In line with previous inquiries, many students in this study rated their health as excellent or very good (e.g. [19–21, 23]). From the initial five areas under investigation, only three proved to be independently associated with SRHS in students. Whereas physical, psychological aspects and socio-demographic characteristics displayed independent associations with SRHS, the area of social contacts and variables related to studying did not. Several of the variables (e.g. sufficiency of income, psychosomatic complaints, physical activity and sense of coherence) exhibited similar effects for both genders and in all three countries. In contrast, the effect of well-being was modified by gender and country, while the influence of self-efficacy was modified only by country. The effect of gender did not differ by country. We did not assess the three-way interaction between gender, country and well-being.

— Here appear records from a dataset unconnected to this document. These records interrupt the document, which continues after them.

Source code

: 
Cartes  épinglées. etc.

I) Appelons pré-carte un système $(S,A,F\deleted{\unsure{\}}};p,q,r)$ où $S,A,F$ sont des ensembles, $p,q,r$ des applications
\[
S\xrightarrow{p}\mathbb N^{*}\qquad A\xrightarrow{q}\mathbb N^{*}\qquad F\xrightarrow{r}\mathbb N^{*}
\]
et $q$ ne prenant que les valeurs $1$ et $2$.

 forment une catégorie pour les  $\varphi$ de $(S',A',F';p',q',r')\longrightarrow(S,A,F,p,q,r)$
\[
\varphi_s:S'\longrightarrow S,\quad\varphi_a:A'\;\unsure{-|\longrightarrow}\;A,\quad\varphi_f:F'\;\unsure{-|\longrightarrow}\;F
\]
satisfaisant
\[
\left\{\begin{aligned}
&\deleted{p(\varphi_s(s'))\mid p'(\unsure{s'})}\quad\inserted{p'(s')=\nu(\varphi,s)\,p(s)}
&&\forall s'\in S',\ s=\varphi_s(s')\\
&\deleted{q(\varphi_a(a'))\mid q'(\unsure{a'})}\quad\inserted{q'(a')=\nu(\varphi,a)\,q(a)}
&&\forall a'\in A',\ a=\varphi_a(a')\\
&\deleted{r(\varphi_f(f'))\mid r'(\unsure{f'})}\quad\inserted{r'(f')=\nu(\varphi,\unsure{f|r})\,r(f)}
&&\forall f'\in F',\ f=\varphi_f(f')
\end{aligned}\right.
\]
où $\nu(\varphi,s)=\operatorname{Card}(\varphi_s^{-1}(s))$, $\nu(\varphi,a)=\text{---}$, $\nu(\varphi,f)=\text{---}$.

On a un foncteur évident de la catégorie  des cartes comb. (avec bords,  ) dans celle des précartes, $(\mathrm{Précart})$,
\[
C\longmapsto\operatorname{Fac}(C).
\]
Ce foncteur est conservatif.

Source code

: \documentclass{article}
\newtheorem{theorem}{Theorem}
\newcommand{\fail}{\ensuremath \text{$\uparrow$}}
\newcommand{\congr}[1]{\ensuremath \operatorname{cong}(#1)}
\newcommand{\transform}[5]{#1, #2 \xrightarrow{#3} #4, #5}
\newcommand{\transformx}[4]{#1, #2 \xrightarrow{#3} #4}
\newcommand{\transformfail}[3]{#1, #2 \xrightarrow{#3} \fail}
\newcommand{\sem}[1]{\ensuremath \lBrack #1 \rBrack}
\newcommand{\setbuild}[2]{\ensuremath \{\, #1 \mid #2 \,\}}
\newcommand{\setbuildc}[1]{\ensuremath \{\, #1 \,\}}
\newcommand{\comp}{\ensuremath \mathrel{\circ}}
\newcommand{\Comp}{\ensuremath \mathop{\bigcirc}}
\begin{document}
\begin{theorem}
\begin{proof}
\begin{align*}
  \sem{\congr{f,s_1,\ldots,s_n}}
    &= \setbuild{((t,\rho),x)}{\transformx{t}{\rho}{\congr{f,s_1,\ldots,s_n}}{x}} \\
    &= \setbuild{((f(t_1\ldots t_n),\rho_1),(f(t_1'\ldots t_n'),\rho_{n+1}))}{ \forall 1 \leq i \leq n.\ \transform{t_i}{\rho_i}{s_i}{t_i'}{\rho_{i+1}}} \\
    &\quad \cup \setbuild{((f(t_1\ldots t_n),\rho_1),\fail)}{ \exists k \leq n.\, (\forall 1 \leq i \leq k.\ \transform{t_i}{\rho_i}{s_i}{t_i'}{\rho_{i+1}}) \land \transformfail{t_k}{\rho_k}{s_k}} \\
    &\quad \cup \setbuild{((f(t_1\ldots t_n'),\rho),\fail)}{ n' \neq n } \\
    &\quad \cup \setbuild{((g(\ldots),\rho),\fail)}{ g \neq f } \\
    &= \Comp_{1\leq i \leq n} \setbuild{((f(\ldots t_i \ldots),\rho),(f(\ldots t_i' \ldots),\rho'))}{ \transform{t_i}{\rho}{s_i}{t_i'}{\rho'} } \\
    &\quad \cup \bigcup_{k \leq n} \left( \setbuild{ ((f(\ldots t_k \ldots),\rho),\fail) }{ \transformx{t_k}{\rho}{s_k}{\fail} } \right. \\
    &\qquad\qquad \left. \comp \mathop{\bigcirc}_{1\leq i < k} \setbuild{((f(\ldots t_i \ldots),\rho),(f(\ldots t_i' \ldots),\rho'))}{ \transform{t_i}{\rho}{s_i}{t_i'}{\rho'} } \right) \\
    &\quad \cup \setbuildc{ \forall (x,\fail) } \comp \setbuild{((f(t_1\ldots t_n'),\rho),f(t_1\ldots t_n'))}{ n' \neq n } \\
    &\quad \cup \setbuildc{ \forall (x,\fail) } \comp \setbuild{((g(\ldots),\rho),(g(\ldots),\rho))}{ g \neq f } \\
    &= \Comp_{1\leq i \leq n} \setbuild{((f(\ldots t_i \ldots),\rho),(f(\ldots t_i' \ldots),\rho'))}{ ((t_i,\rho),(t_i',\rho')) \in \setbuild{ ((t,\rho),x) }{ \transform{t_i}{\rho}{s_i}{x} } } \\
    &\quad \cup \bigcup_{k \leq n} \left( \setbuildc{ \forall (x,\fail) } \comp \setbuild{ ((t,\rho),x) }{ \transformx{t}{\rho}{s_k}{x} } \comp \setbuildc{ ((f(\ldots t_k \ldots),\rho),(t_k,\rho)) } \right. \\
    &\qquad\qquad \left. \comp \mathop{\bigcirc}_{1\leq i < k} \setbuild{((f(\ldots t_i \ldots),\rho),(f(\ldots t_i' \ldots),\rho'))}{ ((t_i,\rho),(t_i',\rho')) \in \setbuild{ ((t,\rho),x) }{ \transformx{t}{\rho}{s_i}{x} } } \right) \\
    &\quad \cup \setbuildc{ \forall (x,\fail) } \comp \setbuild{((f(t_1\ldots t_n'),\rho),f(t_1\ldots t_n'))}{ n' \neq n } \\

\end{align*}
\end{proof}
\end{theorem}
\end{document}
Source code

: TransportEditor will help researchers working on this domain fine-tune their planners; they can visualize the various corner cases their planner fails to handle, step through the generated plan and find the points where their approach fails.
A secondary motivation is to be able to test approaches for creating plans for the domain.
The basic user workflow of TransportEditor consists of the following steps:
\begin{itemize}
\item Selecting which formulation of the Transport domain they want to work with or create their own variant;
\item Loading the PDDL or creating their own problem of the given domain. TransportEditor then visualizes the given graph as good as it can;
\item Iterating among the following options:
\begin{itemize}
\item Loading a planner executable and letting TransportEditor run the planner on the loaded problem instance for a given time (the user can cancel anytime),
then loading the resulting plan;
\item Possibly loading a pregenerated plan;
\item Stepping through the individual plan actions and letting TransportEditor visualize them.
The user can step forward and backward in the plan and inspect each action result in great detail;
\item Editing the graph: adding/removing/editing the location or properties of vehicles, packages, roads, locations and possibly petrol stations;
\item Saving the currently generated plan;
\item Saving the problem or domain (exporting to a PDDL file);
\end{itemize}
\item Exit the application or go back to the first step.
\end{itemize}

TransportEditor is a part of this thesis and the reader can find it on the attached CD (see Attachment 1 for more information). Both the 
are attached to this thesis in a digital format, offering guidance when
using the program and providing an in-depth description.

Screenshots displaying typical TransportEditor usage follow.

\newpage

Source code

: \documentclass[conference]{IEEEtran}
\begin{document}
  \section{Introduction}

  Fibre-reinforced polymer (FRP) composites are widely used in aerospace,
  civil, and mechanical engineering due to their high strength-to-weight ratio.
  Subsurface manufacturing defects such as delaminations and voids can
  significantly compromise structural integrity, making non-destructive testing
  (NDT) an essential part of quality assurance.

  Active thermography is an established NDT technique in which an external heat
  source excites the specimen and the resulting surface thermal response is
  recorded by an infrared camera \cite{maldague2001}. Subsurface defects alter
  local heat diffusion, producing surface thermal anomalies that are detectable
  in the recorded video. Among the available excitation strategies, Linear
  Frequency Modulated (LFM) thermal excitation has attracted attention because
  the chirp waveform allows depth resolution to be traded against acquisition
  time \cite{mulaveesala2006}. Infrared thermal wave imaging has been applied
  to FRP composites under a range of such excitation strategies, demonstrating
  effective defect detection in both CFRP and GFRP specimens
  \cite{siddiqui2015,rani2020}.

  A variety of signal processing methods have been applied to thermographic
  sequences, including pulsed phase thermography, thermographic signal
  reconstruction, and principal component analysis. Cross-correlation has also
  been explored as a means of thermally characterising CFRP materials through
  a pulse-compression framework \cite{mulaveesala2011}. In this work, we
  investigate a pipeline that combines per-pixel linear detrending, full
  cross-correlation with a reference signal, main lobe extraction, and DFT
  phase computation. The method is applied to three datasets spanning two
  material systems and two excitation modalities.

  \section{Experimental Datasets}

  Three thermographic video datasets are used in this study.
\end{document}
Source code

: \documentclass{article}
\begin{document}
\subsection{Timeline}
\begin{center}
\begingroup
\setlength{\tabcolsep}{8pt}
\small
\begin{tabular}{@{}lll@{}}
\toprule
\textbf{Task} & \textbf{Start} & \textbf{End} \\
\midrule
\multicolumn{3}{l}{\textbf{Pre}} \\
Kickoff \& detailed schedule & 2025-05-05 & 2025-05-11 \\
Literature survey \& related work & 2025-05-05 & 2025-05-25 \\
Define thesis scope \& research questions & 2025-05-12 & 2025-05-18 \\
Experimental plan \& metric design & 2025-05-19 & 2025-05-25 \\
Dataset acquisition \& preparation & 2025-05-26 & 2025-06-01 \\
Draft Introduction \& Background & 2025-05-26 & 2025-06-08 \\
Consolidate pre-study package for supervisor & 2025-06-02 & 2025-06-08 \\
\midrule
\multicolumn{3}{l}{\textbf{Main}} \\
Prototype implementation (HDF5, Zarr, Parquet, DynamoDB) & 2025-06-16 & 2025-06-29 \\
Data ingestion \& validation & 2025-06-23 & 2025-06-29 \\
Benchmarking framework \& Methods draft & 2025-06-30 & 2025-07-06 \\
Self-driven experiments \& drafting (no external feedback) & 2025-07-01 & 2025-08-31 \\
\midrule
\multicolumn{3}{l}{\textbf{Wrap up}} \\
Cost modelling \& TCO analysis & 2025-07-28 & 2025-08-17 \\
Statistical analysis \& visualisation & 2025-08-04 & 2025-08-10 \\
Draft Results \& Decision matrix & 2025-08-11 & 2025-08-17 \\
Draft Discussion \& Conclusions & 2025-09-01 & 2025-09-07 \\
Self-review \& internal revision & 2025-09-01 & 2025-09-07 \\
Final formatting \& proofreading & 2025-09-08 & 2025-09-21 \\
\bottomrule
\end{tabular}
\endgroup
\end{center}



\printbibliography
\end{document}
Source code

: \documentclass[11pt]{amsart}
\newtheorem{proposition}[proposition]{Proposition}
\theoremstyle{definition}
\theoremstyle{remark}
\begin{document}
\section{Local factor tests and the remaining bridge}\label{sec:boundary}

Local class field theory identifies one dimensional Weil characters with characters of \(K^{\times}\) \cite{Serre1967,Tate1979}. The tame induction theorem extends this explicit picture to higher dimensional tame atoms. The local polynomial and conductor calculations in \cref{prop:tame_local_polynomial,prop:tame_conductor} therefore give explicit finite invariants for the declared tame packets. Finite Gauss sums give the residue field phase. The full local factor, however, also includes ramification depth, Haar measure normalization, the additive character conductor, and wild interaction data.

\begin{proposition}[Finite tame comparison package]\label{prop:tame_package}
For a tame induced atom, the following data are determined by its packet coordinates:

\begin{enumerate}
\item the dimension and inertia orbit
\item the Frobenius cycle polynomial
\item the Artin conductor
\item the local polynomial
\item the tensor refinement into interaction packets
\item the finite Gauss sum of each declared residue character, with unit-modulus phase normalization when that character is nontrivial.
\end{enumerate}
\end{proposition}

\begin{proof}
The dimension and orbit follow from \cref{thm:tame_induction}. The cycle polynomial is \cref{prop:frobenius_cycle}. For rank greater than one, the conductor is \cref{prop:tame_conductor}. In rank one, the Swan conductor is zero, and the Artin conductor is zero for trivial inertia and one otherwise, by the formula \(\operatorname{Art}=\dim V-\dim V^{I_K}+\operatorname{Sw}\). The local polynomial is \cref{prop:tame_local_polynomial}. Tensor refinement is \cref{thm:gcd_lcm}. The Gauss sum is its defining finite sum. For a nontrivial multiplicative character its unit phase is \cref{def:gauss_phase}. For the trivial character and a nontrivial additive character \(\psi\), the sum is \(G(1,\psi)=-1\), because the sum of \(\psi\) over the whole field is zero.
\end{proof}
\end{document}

Some previous studies have postulated a gender difference in relation to SRHS, others have not. The observation that gender was not significantly associated with SRHS prior to considering the interactions might shed new light on these apparently contradictory findings. Although health perceptions are likely to be gender-specific (since gender is associated with many other health outcomes) , gender differences in variables associated with SRHS usually occur only for self-rated psychological health: with males rating this type of self-rated health higher . This is consistent with our findings. Such findings also lend further support to Mantzavinis et al.'s  recommendations that analyses of SRHS should consider interactions among the variables investigated.
Steptoe and Wardle  have suggested that there are culturally diverging concepts and levels of valuation of health between Eastern and Western European students, with Western European presenting more favourable ratings. In our analysis the difference as suggested by Steptoe and Wardle was only found to be true among students reporting high well-being scores while their self-efficacy was relatively low. This finding is consistent with the hypothesis investigated by Steptoe and Wardle that the cause of differences in health perception between Eastern and Western Europe might be due to a lower perception of control in Eastern European countries due to instabilities during political and economic transitions. Steptoe and Wardle's analysis was based on data collected around 1990, a time when perception of control might have systematically differed between Eastern and Western European countries. In our study, a similar average self-efficacy score was found for students from all three countries, probably a consequence of improvements of the situation in Eastern Europe since the time of economic and political transition. This could help explain the relatively small differences in self-efficacy and SRHS in the countries examined in this paper.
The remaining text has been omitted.